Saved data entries
.....

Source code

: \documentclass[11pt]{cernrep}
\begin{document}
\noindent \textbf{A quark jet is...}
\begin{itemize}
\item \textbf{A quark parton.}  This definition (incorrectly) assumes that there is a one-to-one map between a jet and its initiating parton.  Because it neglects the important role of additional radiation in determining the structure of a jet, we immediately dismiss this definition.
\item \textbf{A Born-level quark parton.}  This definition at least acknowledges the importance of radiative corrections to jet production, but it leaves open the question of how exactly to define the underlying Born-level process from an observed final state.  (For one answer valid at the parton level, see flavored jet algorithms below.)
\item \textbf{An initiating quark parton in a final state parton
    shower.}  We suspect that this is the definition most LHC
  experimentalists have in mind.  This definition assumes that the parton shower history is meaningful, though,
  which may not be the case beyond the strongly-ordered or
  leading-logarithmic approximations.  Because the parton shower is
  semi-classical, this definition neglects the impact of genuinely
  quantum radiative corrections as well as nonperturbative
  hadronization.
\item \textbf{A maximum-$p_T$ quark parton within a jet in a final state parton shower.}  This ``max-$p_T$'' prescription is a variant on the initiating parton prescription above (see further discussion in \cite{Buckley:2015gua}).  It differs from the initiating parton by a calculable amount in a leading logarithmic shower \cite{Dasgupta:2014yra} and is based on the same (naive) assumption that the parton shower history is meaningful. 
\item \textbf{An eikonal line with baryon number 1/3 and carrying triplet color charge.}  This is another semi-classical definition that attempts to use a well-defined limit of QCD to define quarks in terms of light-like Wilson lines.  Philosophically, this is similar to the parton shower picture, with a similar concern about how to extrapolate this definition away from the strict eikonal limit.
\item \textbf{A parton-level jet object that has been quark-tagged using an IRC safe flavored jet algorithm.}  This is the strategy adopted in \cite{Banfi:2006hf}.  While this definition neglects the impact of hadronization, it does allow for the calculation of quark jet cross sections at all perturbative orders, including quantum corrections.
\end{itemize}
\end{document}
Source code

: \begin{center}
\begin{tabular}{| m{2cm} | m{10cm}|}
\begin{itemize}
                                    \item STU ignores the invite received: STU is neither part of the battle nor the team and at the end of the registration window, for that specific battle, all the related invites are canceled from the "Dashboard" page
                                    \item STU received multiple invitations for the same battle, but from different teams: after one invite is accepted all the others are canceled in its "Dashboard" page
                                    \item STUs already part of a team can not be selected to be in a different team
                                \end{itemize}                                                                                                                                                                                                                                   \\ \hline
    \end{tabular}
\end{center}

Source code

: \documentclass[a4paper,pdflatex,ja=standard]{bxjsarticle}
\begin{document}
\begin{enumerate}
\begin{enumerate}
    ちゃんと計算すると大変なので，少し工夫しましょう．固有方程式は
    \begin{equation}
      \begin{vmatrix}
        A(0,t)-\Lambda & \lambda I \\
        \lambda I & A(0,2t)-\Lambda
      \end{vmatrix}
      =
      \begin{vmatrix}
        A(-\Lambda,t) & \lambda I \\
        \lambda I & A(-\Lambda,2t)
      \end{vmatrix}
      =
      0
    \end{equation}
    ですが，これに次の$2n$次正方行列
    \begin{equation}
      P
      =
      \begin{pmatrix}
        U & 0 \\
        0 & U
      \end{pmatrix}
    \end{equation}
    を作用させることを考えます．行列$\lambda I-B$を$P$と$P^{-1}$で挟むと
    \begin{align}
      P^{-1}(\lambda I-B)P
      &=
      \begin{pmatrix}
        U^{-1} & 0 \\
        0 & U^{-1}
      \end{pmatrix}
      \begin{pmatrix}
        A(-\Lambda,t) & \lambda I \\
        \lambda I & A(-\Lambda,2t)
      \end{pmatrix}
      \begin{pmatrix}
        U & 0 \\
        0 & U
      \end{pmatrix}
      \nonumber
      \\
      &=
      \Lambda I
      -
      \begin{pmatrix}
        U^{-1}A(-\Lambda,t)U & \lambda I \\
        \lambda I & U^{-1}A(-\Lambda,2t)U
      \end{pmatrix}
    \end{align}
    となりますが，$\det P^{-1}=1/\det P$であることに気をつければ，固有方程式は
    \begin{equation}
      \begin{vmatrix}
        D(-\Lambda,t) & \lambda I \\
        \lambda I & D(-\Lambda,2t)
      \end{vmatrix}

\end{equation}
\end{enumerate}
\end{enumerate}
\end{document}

.....

Exercise: Go through the entries above and copy every line containing "neglects".

Response:
\item \textbf{A quark parton.}  This definition (incorrectly) assumes that there is a one-to-one map between a jet and its initiating parton.  Because it neglects the important role of additional radiation in determining the structure of a jet, we immediately dismiss this definition.
  semi-classical, this definition neglects the impact of genuinely
\item \textbf{A parton-level jet object that has been quark-tagged using an IRC safe flavored jet algorithm.}  This is the strategy adopted in \cite{Banfi:2006hf}.  While this definition neglects the impact of hadronization, it does allow for the calculation of quark jet cross sections at all perturbative orders, including quantum corrections.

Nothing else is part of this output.